**TASK DETAILS:**
What you return must be an exact copy of the lines in the listing below between the line holding "- Checks all" and the line holding "- Doesn't change", inclusive, and nothing more.

**EXTRACTED RECORDS:**
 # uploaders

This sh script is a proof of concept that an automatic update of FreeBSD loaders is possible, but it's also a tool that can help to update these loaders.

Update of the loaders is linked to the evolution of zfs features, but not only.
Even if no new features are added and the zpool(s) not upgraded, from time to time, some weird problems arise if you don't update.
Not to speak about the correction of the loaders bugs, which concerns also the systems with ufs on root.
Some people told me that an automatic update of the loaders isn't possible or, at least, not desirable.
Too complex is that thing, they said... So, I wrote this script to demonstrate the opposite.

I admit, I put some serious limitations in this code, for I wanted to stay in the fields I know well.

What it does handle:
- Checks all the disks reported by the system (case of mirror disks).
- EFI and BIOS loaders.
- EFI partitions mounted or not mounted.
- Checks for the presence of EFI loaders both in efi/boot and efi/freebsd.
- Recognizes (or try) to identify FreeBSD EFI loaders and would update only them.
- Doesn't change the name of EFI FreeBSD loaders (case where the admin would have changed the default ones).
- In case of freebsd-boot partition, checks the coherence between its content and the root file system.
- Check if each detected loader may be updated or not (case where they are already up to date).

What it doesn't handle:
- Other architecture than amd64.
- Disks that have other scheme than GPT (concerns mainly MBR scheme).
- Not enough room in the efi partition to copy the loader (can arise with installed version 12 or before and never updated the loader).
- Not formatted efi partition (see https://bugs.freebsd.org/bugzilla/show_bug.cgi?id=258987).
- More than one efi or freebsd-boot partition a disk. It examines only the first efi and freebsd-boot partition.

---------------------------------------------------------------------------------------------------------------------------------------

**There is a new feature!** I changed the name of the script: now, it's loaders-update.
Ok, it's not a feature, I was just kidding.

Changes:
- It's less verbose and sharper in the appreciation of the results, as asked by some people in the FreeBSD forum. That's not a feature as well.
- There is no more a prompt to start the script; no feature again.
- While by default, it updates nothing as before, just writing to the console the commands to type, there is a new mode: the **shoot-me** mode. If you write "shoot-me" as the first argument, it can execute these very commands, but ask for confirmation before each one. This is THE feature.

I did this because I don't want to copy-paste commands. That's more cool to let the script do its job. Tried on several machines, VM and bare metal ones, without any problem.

**RESULT:**
- Checks all the disks reported by the system (case of mirror disks).
- EFI and BIOS loaders.
- EFI partitions mounted or not mounted.
- Checks for the presence of EFI loaders both in efi/boot and efi/freebsd.
- Recognizes (or try) to identify FreeBSD EFI loaders and would update only them.
- Doesn't change the name of EFI FreeBSD loaders (case where the admin would have changed the default ones).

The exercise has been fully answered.